5. Enterprise scale, security, and governance
All too often, big data projects stall in the prototyping phase largely due to a lack of enterprise security and governance. And while big parts of Hadoop can be properly secured, companies need to consider how they will manage security and governance when expanding to self-service.
Also complicating issues is when users are curating and then creating new datasets in their own sandboxes. Emerging regulations like Global Data Protection Regulation (GDPR) demands strict treatment and lineage tracking when dealing with customer data. Once again, personal productivity tools like Excel, do not provide this level of security or governance, leaving organizations exposed.

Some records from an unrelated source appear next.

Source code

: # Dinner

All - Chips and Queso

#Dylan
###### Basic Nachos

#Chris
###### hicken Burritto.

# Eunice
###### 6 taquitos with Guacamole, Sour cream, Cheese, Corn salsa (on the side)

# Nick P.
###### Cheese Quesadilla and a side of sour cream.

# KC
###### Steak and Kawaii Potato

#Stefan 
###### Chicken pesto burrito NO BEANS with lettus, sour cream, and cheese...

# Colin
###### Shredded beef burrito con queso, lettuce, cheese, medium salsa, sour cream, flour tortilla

More than just storage: Consider data lakes as a lifestyle
Organizations need to stretch beyond these five pillars of data lake success and change their traditional thinking and technology approach, because they won’t be of much help or use unless businesses start approaching the data lake as a “lifestyle”. This is because it requires different thinking, different tools, and in cases, different people. In this new lifestyle, self-service and empowerment of the data analysts, data scientists, and power users is a must.
The right tools should help support the on-demand and ad-hoc business data need for analytics, operations, and regulatory requirements. Business analysts need to work intuitively within an intelligent and dynamic application to visually, explore, transform, and publish contextual and clean data for analysis anywhere with clicks, not code.
Teams need to be empowered to work collaboratively and securely, with the complete and trusted governance of a modern platform. If IT can support the scale of data volumes across the full spectrum of enterprise and cloud data sources, business can yield productive and successful outcomes for ad-hoc and repeatable data service needs.